The required result is each line of the entries below containing the string "oldpar".

[Stored records]

BEGIN

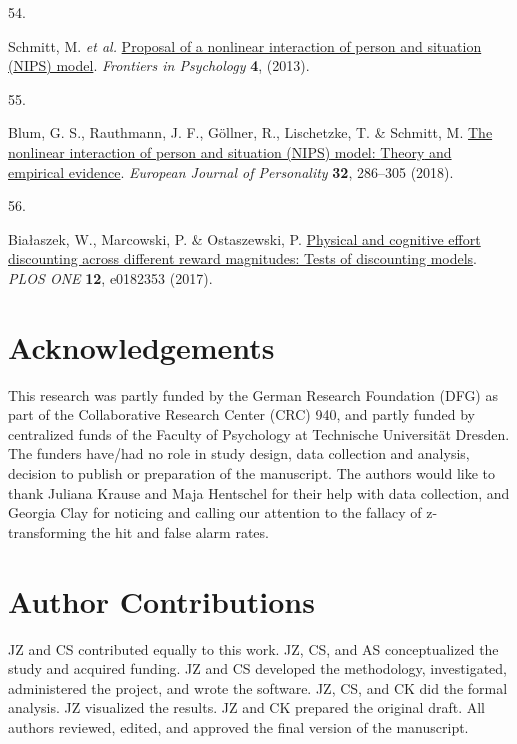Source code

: \documentclass[
  man,floatsintext]{apa6}
\newlength{\cslhangindent}
\newlength{\csllabelwidth}
\newlength{\cslentryspacingunit} %
\newenvironment{CSLReferences}[2] %
 {%
  \setlength{\parindent}{0pt}
  \ifodd #1
  \let\oldpar\par
  \def\par{\hangindent=\cslhangindent\oldpar}
  \fi
  \setlength{\parskip}{#2\cslentryspacingunit}
 }%
 {}
\newcommand{\CSLLeftMargin}[1]{\parbox[t]{\csllabelwidth}{#1}}
\newcommand{\CSLRightInline}[1]{\parbox[t]{\linewidth - \csllabelwidth}{#1}\break}
\begin{document}
\begin{CSLReferences}{0}{0}
\leavevmode{}%
\CSLLeftMargin{54. }%
\CSLRightInline{Schmitt, M. \emph{et al.} \href{https://doi.org/10.3389/fpsyg.2013.00499}{Proposal of a nonlinear interaction of person and situation ({NIPS}) model}. \emph{Frontiers in Psychology} \textbf{4}, (2013).}

\leavevmode{}%
\CSLLeftMargin{55. }%
\CSLRightInline{Blum, G. S., Rauthmann, J. F., Göllner, R., Lischetzke, T. \& Schmitt, M. \href{https://doi.org/10.1002/per.2138}{The nonlinear interaction of person and situation ({NIPS)} model: {Theory} and empirical evidence}. \emph{European Journal of Personality} \textbf{32}, 286--305 (2018).}

\leavevmode{}%
\CSLLeftMargin{56. }%
\CSLRightInline{Białaszek, W., Marcowski, P. \& Ostaszewski, P. \href{https://doi.org/10.1371/journal.pone.0182353}{Physical and cognitive effort discounting across different reward magnitudes: Tests of discounting models}. \emph{{PLOS} {ONE}} \textbf{12}, e0182353 (2017).}

\end{CSLReferences}

\endgroup

\newpage

\hypertarget{acknowledgements}{%
\section{Acknowledgements}\label{acknowledgements}}

This research was partly funded by the German Research Foundation (DFG) as part of the Collaborative Research Center (CRC) 940, and partly funded by centralized funds of the Faculty of Psychology at Technische Universität Dresden.
The funders have/had no role in study design, data collection and analysis, decision to publish or preparation of the manuscript.
The authors would like to thank Juliana Krause and Maja Hentschel for their help with data collection, and Georgia Clay for noticing and calling our attention to the fallacy of z-transforming the hit and false alarm rates.

\hypertarget{author-contributions}{%
\section{Author Contributions}\label{author-contributions}}

JZ and CS contributed equally to this work.
JZ, CS, and AS conceptualized the study and acquired funding.
JZ and CS developed the methodology, investigated, administered the project, and wrote the software.
JZ, CS, and CK did the formal analysis.
JZ visualized the results.
JZ and CK prepared the original draft.
All authors reviewed, edited, and approved the final version of the manuscript.
\end{document}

END

[RESPONSE BELOW]:
  \let\oldpar\par
  \def\par{\hangindent=\cslhangindent\oldpar}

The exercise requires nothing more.